Pero recoleto. Para Carmen García Bosch, "de una cierta edad", pero que tampoco es de allí, es como una especie de isla de La Graciosa, "por su ambiente familiar", y aunque no quiere publicitar para evitar la marabunta no tarda en escapársele que "es la mejor de la ciudad, un respiradero maravilloso". Con Carmen viene la boloñesa y periodista free lance Valentina Rainieri, de 25 años, que llega recién aterrizada de Tarfalla, en Marruecos, haciendo acopio de fotos e historias sobre pueblos de pescadores, y encantada de toparse con una jornada de trabajo cuyo uniforme consiste en cámara y bañador para retratar a personas y viviendas, casas que comenzaron a asentarse en el siglo XVII hasta que ya en el XIX formó un entramado urbano que le dio categoría de núcleo habitado y con calles de sonoros nombres. La calle Eslora viene a dar a la calle Popa, y tras pasar las de Babor y Estribor, se llega a la Timonel, por la que se puede bajar para alcanzar la Marina, y de allí acercarse por el paseo construido sobre los callaos hasta llegar al Torreón de San Pedro Mártir, el que viene a ser más conocido como Castillo de San Cristóbal, testigo de los ataques piráticos de Van der Does o Francis Drake y que fue construido por el militar Diego Melgarejo en 1578 por orden de un antiguo Felipe, el II.

De vuelta al rebumbio marino, Valentina no tiene el día bueno para un reporte pesquero. El puerto es apenas un refugio, solo apto para calmas. Y sus barcos, cuando llegan estos tiempos de alisios persistentes que forman oleaje suficiente para cabalgarlo a tablas, tienen que amarrar en otros muelles.

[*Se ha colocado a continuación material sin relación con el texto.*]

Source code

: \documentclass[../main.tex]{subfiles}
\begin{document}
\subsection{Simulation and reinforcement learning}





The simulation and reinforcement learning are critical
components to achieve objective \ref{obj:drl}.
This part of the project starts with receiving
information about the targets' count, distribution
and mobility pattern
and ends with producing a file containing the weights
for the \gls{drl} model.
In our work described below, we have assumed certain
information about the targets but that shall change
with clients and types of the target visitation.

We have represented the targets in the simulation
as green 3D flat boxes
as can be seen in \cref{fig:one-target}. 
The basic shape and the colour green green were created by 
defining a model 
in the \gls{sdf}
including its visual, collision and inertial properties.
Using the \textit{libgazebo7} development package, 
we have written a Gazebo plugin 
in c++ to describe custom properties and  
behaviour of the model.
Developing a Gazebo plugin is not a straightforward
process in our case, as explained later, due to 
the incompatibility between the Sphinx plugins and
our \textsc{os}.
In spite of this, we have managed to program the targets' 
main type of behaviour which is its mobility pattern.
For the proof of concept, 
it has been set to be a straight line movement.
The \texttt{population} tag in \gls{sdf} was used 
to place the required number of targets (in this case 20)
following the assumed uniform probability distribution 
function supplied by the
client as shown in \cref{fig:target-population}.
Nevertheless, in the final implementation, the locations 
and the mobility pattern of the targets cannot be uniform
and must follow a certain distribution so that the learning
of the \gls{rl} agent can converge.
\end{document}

Este verano está "jodido", sin matices. Raro. En agosto de por sí se trabaja ya poco en el agua, pero este apenas da treguas de unos dos o tres días para embriscarse de nuevo en el reboso. Ángel Castro es el patrón del pesquero Ángel, de poco más de siete metros y que ahora se encuentra refugiado algo lejos, en el Muelle Deportivo. Ángel Castro repasa sentado en su silla de mimbre, dejándola como de paquete, una brillante nasa. "Ni mares ni pesca", sentencia el patrón, "que ahora toca subir la vieja y no la hay tampoco".

Apenas metros más abajo alguien canta de nuevo bingo, en el colindante casino de arena. El muro del muelle vuelve a llenarse de enanos saltando, y una ristra de olas convoca a otro grupo de bugueros. Al fondo, donde Angustias, Melo pone en brasas otro fondajo de carbón, y desde la peña Juan Ramírez, patrón del San Cristóbal, otea el horizonte, por si un día llega un segundo ´chacalote´.